How ‘Inside Out’ offers a new approach to sadness

/How ‘Inside Out’ offers a new approach to sadness

How ‘Inside Out’ offers a new approach to sadness

Inside Out offers a new approach to sadness

Have you taken your kids to see the movie “Inside Out”? This Pixar movie is about how five key emotions (joy, sadness, anger, disgust and fear) battle for control in the mind of an 11-year-old girl. It’s easily relatable and its message of how emotions work together and affect our thought processes is fascinating.

girl from Inside Out

Pixar reached out to two leading professors of psychology to act as scientific consultants for the movie. They recently wrote an article for The New York Times explaining how emotions govern our stream of consciousness.

What shocked me was learning that studies find the experience of positive emotions begins to drop in frequency and intensity around the age of 11. My daughter is around this age and I have to say, this  made me feel, well, sad. Particularly because, as I read in their New York Times article, “emotions guide our perceptions of the world, our memories of the past and even our moral judgments of right and wrong.”

The good news is that it’s possible to be both emotional and rational – they are not mutually exclusive. Emotions organize rational thinking, according to the article.

Inside out characters

“Inside Out” offers a new approach to sadness. Its central insight: Embrace sadness, let it unfold, engage patiently with a preteen’s emotional struggles. Sadness will clarify what has been lost (childhood) and move the family toward what is to be gained: the foundations of new identities, for children and parents alike.”
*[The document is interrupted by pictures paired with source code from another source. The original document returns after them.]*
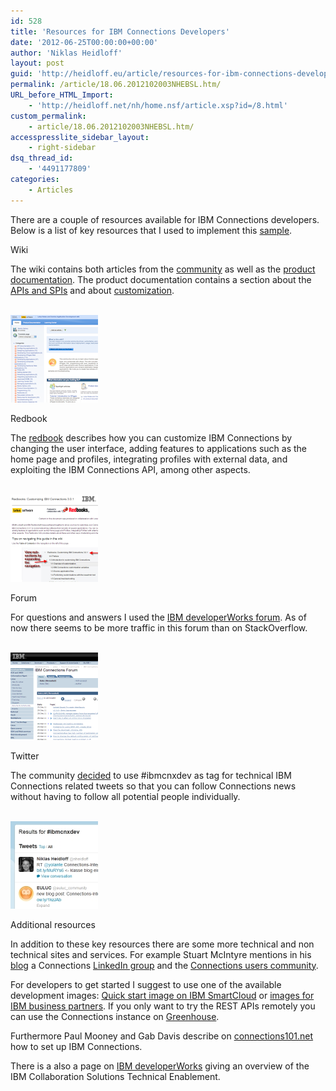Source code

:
 ```yaml
---
id: 528
title: 'Resources for IBM Connections Developers'
date: '2012-06-25T00:00:00+00:00'
author: 'Niklas Heidloff'
layout: post
guid: 'http://heidloff.eu/article/resources-for-ibm-connections-developers/'
permalink: /article/18.06.2012102003NHEBSL.htm/
URL_before_HTML_Import:
    - 'http://heidloff.net/nh/home.nsf/article.xsp?id=/8.html'
custom_permalink:
    - article/18.06.2012102003NHEBSL.htm/
accesspresslite_sidebar_layout:
    - right-sidebar
dsq_thread_id:
    - '4491177809'
categories:
    - Articles
---
```


 There are a couple of resources available for IBM Connections developers. Below is a list of key resources that I used to implement this [sample](http://heidloff.net/nh/home.nsf/dx/06.06.2012081039NHE99R.htm).

 Wiki

 The wiki contains both articles from the [community](http://www-10.lotus.com/ldd/lcwiki.nsf/xpViewCategories.xsp?lookupName=Community%20Articles) as well as the [product documentation](http://www-10.lotus.com/ldd/lcwiki.nsf/xpViewCategories.xsp?lookupName=IBM%20Connections%203.0.1%20documentation). The product documentation contains a section about the [APIs and SPIs](http://www-10.lotus.com/ldd/lcwiki.nsf/dx/Developing_ic301) and about [customization](http://www-10.lotus.com/ldd/lcwiki.nsf/dx/Customizing_ic301).

[   
![image](/assets/img/2012/06/wiki2.png)  ](http://www-10.lotus.com/ldd/lcwiki.nsf)

 Redbook

 The [redbook](http://www-10.lotus.com/ldd/lcwiki.nsf/xsp/.ibmmodres/domino/OpenAttachment/ldd/lcwiki.nsf/88AC7943E4C131F185257980005689A2/attach/IBM%20Redbooks%20Connections%20301%20Wiki%20(010912)%20.pdf) describes how you can customize IBM Connections by changing the user interface, adding features to applications such as the home page and profiles, integrating profiles with external data, and exploiting the IBM Connections API, among other aspects.

[   
![image](/assets/img/2012/06/redbook301.png)  ](http://www-10.lotus.com/ldd/lcwiki.nsf/xsp/.ibmmodres/domino/OpenAttachment/ldd/lcwiki.nsf/88AC7943E4C131F185257980005689A2/attach/IBM%20Redbooks%20Connections%20301%20Wiki%20(010912)%20.pdf)

 Forum

 For questions and answers I used the [IBM developerWorks forum](http://www-10.lotus.com/ldd/lcforum.nsf). As of now there seems to be more traffic in this forum than on StackOverflow.

[   
![image](/assets/img/2012/06/connectionsforum.png)  ](http://www-10.lotus.com/ldd/lcforum.nsf)

 Twitter

 The community [decided](http://ibmconnectionsblog.com/blog/connblog.nsf/dx/ibm-now-has-an-agreed-hashtag.for-ibm-connections) to use #ibmcnxdev as tag for technical IBM Connections related tweets so that you can follow Connections news without having to follow all potential people individually.

[   
![image](/assets/img/2012/06/twittercon.jpg)  ](https://twitter.com/#!/search/ibmcnxdev)

 Additional resources

 In addition to these key resources there are some more technical and non technical sites and services. For example Stuart McIntyre mentions in his [blog](http://ibmconnectionsblog.com/blog/connblog.nsf/dx/growing-the-ibm-connections-community) a Connections [LinkedIn group](http://www.linkedin.com/groups?gid=151181) and the [Connections users community](https://greenhouse.lotus.com/communities/service/html/communityview?communityUuid=507e9688-69f3-4053-9416-4a54e5f57a64).

 For developers to get started I suggest to use one of the available development images: [Quick start image on IBM SmartCloud](http://heidloff.net/nh/home.nsf/dx/09072011033739AMNHEAY5.htm) or [images for IBM business partners](http://heidloff.net/nh/home.nsf/dx/13.03.2012142132NHEHP2.htm). If you only want to try the REST APIs remotely you can use the Connections instance on [Greenhouse](https://greenhouse.lotus.com/wpsgh/wcm/connect/lotus+greenhouse/lotus+greenhouse+next+site/home/products/ibm+lotus+connections).

 Furthermore Paul Mooney and Gab Davis describe on [connections101.net](http://www.connections101.net/) how to set up IBM Connections.

 There is a also a page on [IBM developerWorks](http://ibm.co/StartSocial) giving an overview of the IBM Collaboration Solutions Technical Enablement.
It’s a movie I can recommend you see with your children and if you do, be sure to also read the complete New York Times article written by Dacher Keltner, professor of psychology at the University of California, Berkeley and Paul Ekman is a professor emeritus of psychology at the University of California, San Francisco.

When your kids get sad, do you try and fix the situation or do you let them feel the emotion?

About the Author:

I’m a freelance writer with bad hair, a loud mouth and a serious case of wanderlust. Whether it’s luggage, time or just life, I cram as much as possible into small compartments. Warning: Contents may shift during flight. My life is one bumpy ride! Follow me on Twitter or Pinterest.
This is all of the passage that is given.